[Start of Attachment]

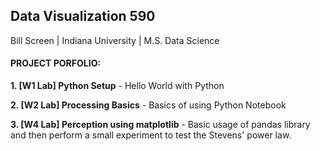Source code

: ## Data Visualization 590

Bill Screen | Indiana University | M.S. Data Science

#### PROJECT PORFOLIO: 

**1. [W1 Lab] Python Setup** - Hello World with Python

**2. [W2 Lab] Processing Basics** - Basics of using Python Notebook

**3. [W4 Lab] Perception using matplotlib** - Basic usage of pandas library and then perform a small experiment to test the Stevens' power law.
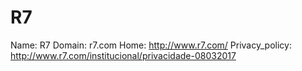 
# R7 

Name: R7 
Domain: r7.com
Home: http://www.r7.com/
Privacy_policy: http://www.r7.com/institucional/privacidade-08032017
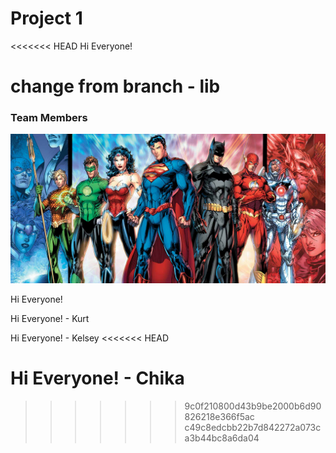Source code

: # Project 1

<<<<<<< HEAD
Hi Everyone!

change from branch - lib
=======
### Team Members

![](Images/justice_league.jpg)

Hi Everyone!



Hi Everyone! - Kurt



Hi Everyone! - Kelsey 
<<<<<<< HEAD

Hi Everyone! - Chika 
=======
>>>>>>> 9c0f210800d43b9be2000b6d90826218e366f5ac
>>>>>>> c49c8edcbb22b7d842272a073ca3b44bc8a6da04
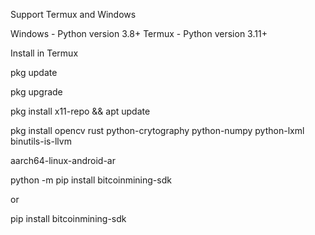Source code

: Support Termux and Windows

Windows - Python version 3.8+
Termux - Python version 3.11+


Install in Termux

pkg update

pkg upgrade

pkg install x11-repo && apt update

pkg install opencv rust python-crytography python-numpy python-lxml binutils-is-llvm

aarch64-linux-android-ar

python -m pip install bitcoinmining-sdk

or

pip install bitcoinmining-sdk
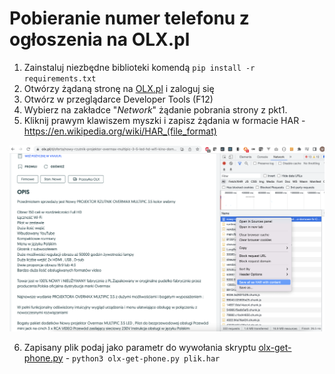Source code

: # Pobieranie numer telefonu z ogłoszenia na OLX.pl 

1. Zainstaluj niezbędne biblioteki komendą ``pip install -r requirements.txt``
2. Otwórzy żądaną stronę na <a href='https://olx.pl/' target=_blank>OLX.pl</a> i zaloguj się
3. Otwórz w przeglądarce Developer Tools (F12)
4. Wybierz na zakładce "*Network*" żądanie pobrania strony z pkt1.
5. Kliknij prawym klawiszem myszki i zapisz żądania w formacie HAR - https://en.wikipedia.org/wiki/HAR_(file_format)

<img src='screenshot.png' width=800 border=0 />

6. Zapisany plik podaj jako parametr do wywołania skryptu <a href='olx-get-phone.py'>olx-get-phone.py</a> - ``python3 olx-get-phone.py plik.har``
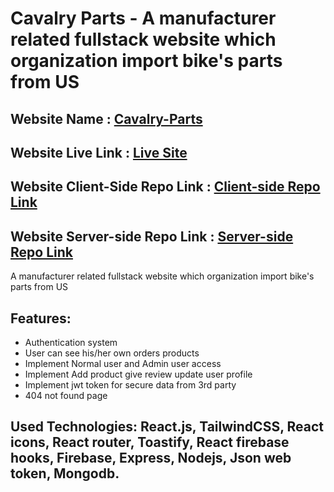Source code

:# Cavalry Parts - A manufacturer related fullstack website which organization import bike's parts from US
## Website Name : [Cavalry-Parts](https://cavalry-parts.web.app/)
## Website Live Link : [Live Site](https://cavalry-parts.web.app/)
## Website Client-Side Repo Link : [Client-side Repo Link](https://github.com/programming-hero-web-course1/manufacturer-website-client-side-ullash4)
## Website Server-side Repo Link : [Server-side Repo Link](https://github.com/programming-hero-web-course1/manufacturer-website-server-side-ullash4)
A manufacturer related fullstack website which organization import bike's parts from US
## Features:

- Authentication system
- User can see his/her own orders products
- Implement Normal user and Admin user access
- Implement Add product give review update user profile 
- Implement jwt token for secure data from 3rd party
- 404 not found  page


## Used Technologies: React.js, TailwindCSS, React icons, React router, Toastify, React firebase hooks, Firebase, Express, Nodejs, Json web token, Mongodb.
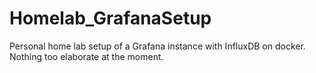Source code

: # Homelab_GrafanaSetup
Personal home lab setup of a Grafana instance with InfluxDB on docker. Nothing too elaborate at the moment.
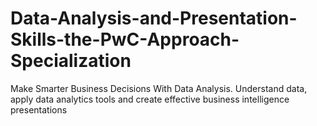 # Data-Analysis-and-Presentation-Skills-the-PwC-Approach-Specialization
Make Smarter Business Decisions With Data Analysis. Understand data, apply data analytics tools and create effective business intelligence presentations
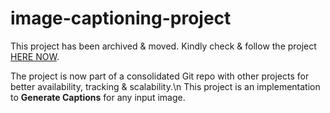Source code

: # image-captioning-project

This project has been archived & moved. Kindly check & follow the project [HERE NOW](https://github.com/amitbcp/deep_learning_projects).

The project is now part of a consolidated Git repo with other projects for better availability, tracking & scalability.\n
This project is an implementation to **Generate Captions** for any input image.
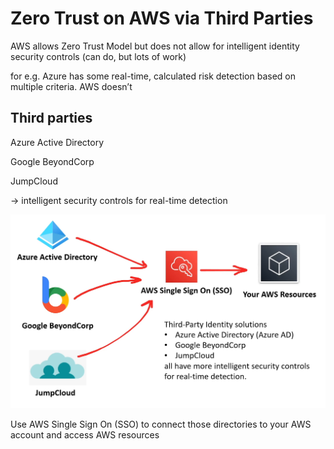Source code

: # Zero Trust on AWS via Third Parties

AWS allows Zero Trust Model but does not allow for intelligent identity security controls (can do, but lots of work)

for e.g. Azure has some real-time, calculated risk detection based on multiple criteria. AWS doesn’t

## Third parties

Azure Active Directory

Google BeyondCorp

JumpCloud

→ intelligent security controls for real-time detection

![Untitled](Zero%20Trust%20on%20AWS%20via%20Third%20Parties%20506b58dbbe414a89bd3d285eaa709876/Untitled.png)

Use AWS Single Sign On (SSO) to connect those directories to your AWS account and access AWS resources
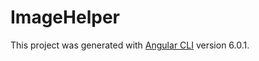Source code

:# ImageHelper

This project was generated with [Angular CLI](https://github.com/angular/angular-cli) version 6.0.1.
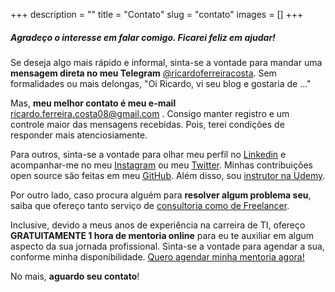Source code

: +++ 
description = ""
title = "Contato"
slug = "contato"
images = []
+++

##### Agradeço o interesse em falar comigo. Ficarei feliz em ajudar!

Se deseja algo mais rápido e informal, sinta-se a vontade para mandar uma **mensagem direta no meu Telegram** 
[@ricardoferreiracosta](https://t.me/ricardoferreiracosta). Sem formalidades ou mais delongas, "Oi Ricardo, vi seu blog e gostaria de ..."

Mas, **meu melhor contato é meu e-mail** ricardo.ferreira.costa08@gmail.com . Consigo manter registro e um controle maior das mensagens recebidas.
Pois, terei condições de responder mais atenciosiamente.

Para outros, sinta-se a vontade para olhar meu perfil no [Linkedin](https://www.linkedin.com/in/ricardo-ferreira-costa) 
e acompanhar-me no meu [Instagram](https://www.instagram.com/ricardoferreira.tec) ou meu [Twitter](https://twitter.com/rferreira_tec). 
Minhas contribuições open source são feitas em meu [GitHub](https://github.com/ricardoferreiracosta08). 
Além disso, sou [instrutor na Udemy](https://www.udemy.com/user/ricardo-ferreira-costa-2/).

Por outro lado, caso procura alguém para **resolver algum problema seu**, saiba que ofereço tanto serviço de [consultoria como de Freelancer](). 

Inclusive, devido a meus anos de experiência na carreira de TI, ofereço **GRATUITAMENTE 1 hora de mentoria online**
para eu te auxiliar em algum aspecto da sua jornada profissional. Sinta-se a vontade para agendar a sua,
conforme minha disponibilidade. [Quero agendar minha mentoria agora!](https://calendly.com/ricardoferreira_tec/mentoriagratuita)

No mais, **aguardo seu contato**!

[End of Attachment]

◆ TASK INSTRUCTIONS
No image belongs in the copy. Transcribe the full listing verbatim.

◆ SOLUTION FOR THIS TASK
Source code

: ## Data Visualization 590

Bill Screen | Indiana University | M.S. Data Science

#### PROJECT PORFOLIO: 

**1. [W1 Lab] Python Setup** - Hello World with Python

**2. [W2 Lab] Processing Basics** - Basics of using Python Notebook

**3. [W4 Lab] Perception using matplotlib** - Basic usage of pandas library and then perform a small experiment to test the Stevens' power law.
# R7 

Name: R7 
Domain: r7.com
Home: http://www.r7.com/
Privacy_policy: http://www.r7.com/institucional/privacidade-08032017
Source code

: # Project 1

<<<<<<< HEAD
Hi Everyone!

change from branch - lib
=======
### Team Members

![](Images/justice_league.jpg)

Hi Everyone!



Hi Everyone! - Kurt



Hi Everyone! - Kelsey 
<<<<<<< HEAD

Hi Everyone! - Chika 
=======
>>>>>>> 9c0f210800d43b9be2000b6d90826218e366f5ac
>>>>>>> c49c8edcbb22b7d842272a073ca3b44bc8a6da04
Source code

: Support Termux and Windows

Windows - Python version 3.8+
Termux - Python version 3.11+


Install in Termux

pkg update

pkg upgrade

pkg install x11-repo && apt update

pkg install opencv rust python-crytography python-numpy python-lxml binutils-is-llvm

aarch64-linux-android-ar

python -m pip install bitcoinmining-sdk

or

pip install bitcoinmining-sdk
Source code

: # Pobieranie numer telefonu z ogłoszenia na OLX.pl 

1. Zainstaluj niezbędne biblioteki komendą ``pip install -r requirements.txt``
2. Otwórzy żądaną stronę na <a href='https://olx.pl/' target=_blank>OLX.pl</a> i zaloguj się
3. Otwórz w przeglądarce Developer Tools (F12)
4. Wybierz na zakładce "*Network*" żądanie pobrania strony z pkt1.
5. Kliknij prawym klawiszem myszki i zapisz żądania w formacie HAR - https://en.wikipedia.org/wiki/HAR_(file_format)

<img src='screenshot.png' width=800 border=0 />

6. Zapisany plik podaj jako parametr do wywołania skryptu <a href='olx-get-phone.py'>olx-get-phone.py</a> - ``python3 olx-get-phone.py plik.har``
Source code

:# Cavalry Parts - A manufacturer related fullstack website which organization import bike's parts from US
## Website Name : [Cavalry-Parts](https://cavalry-parts.web.app/)
## Website Live Link : [Live Site](https://cavalry-parts.web.app/)
## Website Client-Side Repo Link : [Client-side Repo Link](https://github.com/programming-hero-web-course1/manufacturer-website-client-side-ullash4)
## Website Server-side Repo Link : [Server-side Repo Link](https://github.com/programming-hero-web-course1/manufacturer-website-server-side-ullash4)
A manufacturer related fullstack website which organization import bike's parts from US
## Features:

- Authentication system
- User can see his/her own orders products
- Implement Normal user and Admin user access
- Implement Add product give review update user profile 
- Implement jwt token for secure data from 3rd party
- 404 not found  page


## Used Technologies: React.js, TailwindCSS, React icons, React router, Toastify, React firebase hooks, Firebase, Express, Nodejs, Json web token, Mongodb.
Source code

: # Homelab_GrafanaSetup
Personal home lab setup of a Grafana instance with InfluxDB on docker. Nothing too elaborate at the moment.
 # Data-Analysis-and-Presentation-Skills-the-PwC-Approach-Specialization
Make Smarter Business Decisions With Data Analysis. Understand data, apply data analytics tools and create effective business intelligence presentations
Source code

: # image-captioning-project

This project has been archived & moved. Kindly check & follow the project [HERE NOW](https://github.com/amitbcp/deep_learning_projects).

The project is now part of a consolidated Git repo with other projects for better availability, tracking & scalability.\n
This project is an implementation to **Generate Captions** for any input image.
Source code

: # Zero Trust on AWS via Third Parties

AWS allows Zero Trust Model but does not allow for intelligent identity security controls (can do, but lots of work)

for e.g. Azure has some real-time, calculated risk detection based on multiple criteria. AWS doesn’t

## Third parties

Azure Active Directory

Google BeyondCorp

JumpCloud

→ intelligent security controls for real-time detection

![Untitled](Zero%20Trust%20on%20AWS%20via%20Third%20Parties%20506b58dbbe414a89bd3d285eaa709876/Untitled.png)

Use AWS Single Sign On (SSO) to connect those directories to your AWS account and access AWS resources
Source code

:# ImageHelper

This project was generated with [Angular CLI](https://github.com/angular/angular-cli) version 6.0.1.
Source code

: +++ 
description = ""
title = "Contato"
slug = "contato"
images = []
+++

##### Agradeço o interesse em falar comigo. Ficarei feliz em ajudar!

Se deseja algo mais rápido e informal, sinta-se a vontade para mandar uma **mensagem direta no meu Telegram** 
[@ricardoferreiracosta](https://t.me/ricardoferreiracosta). Sem formalidades ou mais delongas, "Oi Ricardo, vi seu blog e gostaria de ..."

Mas, **meu melhor contato é meu e-mail** ricardo.ferreira.costa08@gmail.com . Consigo manter registro e um controle maior das mensagens recebidas.
Pois, terei condições de responder mais atenciosiamente.

Para outros, sinta-se a vontade para olhar meu perfil no [Linkedin](https://www.linkedin.com/in/ricardo-ferreira-costa) 
e acompanhar-me no meu [Instagram](https://www.instagram.com/ricardoferreira.tec) ou meu [Twitter](https://twitter.com/rferreira_tec). 
Minhas contribuições open source são feitas em meu [GitHub](https://github.com/ricardoferreiracosta08). 
Além disso, sou [instrutor na Udemy](https://www.udemy.com/user/ricardo-ferreira-costa-2/).

Por outro lado, caso procura alguém para **resolver algum problema seu**, saiba que ofereço tanto serviço de [consultoria como de Freelancer](). 

Inclusive, devido a meus anos de experiência na carreira de TI, ofereço **GRATUITAMENTE 1 hora de mentoria online**
para eu te auxiliar em algum aspecto da sua jornada profissional. Sinta-se a vontade para agendar a sua,
conforme minha disponibilidade. [Quero agendar minha mentoria agora!](https://calendly.com/ricardoferreira_tec/mentoriagratuita)

No mais, **aguardo seu contato**!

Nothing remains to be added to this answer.